Third, freezing the carbon price floor may well have a knock on impact on the Levy Control Framework which is the pot of cash available for renewables and nuclear. The government’s new subsidy regime, known as Contracts for Difference, guarantee low carbon generators a particular price for a megawatt hour of electricity. If the market price falls due to a cut in the CPF, the government will have to pay more.
The Budget document makes clear that the “buying power of the LCF will be unaffected” by the energy package. But others disagree. PricewaterhouseCoopers have said that the pot could run out by 2017. Even if they are overly pessimistic, the margin for error will certainly be squeezed.
This could result in lower investment or more unpopular charges on energy bills.
The energy package today should be welcomed even if the chancellor is just unwinding his own flawed policy. But the move has created a new set of problems which any government wanting to be judged the ‘greenest ever’ must address.

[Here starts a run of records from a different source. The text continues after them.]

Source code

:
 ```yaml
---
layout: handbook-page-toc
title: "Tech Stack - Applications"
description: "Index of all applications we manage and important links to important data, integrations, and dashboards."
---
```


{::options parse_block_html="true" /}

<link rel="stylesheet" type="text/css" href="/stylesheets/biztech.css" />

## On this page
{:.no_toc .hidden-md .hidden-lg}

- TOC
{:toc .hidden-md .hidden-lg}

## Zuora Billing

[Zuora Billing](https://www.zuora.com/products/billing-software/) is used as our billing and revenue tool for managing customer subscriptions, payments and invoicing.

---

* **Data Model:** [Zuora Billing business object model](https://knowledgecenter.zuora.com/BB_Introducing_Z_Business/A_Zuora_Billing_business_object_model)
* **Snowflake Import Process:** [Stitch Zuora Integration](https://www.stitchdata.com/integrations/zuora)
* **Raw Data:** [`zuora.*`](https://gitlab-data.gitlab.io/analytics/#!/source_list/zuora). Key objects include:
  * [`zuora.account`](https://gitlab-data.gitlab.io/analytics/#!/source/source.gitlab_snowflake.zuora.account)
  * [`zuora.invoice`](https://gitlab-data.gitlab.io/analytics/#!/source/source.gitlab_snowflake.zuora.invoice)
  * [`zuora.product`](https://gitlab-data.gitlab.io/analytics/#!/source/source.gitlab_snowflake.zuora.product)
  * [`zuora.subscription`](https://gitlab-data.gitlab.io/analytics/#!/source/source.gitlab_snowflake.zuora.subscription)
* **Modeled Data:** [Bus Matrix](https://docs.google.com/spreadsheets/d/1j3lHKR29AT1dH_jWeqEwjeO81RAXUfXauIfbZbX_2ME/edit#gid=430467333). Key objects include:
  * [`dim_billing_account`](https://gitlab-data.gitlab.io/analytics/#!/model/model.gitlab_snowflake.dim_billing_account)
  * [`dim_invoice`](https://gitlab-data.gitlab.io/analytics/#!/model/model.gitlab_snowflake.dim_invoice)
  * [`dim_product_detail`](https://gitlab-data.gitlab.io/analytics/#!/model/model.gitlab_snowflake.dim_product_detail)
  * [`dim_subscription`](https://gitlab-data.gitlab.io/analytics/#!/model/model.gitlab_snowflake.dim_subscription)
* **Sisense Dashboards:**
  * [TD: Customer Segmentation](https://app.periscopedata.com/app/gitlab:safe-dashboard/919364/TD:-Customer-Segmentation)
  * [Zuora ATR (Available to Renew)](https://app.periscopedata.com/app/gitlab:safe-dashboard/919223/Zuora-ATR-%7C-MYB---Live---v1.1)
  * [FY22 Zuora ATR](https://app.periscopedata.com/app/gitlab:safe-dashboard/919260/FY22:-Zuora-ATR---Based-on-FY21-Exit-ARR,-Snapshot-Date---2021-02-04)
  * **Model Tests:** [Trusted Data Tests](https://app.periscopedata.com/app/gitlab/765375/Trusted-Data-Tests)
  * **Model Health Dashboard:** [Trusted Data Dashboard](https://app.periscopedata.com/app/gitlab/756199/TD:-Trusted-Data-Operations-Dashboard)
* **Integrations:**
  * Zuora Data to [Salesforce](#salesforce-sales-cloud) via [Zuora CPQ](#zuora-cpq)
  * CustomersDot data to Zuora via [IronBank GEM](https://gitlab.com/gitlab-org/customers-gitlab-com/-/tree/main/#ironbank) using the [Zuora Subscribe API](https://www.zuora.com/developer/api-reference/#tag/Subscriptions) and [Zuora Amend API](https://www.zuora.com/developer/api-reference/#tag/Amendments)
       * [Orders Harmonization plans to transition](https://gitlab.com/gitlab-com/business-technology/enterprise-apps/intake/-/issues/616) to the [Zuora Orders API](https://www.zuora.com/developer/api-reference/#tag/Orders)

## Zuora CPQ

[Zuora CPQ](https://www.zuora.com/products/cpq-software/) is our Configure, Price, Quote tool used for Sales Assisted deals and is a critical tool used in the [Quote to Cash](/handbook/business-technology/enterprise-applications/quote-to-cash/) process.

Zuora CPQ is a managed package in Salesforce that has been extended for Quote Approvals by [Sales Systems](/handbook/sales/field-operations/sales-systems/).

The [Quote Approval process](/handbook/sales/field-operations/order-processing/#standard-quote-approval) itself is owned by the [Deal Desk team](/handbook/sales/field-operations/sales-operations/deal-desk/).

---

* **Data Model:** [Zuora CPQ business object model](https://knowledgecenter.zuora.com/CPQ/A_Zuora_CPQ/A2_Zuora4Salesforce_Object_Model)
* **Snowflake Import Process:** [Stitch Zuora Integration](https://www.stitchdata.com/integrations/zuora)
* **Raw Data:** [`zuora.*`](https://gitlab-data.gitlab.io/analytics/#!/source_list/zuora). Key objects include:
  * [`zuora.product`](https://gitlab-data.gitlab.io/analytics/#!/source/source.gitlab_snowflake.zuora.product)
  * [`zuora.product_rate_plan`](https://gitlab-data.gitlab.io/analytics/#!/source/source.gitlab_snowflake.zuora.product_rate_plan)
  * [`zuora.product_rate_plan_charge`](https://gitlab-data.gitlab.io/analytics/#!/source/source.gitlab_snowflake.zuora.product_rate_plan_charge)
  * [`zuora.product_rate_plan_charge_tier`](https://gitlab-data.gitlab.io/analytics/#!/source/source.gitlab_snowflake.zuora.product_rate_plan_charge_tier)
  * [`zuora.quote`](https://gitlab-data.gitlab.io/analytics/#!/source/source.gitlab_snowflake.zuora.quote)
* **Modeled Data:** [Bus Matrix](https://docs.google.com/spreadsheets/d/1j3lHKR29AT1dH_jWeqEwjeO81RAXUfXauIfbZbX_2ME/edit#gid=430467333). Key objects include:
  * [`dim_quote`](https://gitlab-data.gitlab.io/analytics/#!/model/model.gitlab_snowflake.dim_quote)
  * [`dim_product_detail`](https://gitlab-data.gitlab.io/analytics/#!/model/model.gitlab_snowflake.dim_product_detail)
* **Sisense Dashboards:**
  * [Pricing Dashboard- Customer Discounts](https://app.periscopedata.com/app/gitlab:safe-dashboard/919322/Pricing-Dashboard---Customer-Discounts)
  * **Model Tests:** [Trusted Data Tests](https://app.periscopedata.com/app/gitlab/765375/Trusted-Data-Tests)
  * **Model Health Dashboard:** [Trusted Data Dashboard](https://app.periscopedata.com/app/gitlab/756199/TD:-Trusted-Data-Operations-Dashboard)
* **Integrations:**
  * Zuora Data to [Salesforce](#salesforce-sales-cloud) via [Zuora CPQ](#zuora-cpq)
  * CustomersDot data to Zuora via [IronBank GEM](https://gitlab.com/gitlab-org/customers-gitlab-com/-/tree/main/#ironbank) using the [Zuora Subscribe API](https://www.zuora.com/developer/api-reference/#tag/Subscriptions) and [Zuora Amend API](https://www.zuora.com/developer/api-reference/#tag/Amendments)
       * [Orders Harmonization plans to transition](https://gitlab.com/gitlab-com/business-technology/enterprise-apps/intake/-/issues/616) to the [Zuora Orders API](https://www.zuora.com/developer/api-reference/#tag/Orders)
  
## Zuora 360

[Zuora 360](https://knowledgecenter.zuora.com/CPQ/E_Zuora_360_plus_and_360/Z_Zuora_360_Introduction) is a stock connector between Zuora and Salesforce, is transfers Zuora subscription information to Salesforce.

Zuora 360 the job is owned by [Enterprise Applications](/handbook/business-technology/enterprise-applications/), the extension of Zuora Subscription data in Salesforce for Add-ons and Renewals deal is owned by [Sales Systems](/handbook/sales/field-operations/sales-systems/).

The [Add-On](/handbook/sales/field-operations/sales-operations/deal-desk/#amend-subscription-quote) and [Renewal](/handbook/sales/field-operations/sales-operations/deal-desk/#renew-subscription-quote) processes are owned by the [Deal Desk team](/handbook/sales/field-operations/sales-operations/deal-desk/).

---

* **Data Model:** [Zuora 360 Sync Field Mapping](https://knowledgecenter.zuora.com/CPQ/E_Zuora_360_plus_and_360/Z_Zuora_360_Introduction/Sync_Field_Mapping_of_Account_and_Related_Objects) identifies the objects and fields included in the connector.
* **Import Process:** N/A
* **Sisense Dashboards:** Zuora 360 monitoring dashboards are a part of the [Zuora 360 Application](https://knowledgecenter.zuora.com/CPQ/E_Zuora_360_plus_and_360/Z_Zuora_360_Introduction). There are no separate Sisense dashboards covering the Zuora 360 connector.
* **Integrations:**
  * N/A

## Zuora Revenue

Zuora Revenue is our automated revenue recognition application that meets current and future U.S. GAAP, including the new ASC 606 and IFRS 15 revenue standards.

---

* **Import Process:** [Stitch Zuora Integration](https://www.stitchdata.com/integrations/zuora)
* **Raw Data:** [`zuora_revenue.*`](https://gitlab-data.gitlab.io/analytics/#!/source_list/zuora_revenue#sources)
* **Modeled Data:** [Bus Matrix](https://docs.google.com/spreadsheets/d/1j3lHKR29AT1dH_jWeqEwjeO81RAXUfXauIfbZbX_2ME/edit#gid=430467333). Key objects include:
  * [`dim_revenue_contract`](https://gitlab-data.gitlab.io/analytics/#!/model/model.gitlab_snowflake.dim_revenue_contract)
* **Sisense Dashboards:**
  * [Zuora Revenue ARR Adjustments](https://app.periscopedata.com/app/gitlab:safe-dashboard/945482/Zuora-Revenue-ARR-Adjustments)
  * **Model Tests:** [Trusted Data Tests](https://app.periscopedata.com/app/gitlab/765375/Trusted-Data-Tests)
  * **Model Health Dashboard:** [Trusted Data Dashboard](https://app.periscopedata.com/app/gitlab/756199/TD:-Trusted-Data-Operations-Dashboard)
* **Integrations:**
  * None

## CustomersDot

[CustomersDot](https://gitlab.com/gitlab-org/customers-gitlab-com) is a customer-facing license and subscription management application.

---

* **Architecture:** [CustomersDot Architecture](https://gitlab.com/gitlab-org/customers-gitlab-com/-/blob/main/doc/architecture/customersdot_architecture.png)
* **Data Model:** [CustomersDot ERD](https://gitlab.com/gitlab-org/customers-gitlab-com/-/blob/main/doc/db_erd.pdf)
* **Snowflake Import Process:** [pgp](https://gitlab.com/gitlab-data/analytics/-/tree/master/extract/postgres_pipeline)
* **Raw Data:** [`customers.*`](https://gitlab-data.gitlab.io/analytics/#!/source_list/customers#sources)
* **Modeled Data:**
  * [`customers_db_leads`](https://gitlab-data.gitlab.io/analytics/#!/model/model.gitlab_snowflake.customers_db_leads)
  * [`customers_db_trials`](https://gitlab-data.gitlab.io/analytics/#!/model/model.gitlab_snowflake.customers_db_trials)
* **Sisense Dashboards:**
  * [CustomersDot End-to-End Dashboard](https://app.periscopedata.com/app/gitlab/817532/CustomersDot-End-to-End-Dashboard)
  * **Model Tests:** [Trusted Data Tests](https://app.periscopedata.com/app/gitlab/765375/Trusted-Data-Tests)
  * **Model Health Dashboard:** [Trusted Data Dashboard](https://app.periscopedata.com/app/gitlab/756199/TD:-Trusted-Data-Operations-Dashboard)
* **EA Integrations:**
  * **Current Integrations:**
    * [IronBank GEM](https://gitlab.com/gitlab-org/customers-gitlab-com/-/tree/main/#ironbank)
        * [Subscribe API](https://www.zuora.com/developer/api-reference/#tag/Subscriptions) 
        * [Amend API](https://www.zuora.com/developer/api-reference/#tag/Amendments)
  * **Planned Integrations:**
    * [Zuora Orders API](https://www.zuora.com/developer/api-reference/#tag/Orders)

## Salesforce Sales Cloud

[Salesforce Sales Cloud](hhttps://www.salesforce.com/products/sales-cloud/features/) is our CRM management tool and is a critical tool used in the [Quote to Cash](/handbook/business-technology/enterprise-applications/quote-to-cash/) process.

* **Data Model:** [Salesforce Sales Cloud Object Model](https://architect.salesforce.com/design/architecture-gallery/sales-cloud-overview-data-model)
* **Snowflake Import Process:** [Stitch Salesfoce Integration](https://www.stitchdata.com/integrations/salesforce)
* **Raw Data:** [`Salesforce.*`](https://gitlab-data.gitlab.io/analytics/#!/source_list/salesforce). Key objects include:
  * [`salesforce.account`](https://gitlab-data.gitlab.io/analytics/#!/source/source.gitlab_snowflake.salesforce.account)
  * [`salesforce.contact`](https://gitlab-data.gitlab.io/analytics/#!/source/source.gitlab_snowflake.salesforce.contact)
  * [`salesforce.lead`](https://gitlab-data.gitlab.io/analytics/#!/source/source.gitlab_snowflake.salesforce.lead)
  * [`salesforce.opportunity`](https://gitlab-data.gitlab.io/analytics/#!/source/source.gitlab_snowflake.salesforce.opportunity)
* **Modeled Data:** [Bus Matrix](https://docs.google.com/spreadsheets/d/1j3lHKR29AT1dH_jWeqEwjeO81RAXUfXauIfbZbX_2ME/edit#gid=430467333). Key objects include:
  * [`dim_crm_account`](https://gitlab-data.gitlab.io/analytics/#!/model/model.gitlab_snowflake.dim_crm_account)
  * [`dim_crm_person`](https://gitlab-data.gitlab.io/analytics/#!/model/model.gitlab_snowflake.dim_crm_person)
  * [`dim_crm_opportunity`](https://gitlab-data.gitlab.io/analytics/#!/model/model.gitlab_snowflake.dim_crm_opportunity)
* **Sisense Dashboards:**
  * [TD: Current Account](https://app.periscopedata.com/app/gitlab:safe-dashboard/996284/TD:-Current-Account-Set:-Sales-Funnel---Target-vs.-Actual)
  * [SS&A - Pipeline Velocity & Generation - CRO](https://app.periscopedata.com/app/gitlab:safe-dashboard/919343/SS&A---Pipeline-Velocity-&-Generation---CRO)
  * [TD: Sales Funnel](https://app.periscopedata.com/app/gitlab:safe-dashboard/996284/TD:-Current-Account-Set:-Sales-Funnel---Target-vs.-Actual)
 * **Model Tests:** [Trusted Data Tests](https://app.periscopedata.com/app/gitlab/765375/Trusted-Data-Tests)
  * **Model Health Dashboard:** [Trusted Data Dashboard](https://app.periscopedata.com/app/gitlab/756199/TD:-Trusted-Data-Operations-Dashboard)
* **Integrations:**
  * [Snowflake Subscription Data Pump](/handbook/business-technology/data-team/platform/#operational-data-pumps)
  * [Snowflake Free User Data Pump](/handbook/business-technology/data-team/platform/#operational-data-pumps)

One Response to “Osborne’s U-turn on the Carbon Price Floor is the right move but now we have a coal problem”
Jimmy Aldridge
Great article Will, totally agree. For information, keeping the buying power of the LCF unaffected is made possible by a 20% headroom. So the £7.6bn becomes close to £9bn. But this means that if the costs of renewables do not come down as we expect then we will be unable to deliver on our renewables targets – because the headroom will already be taken up.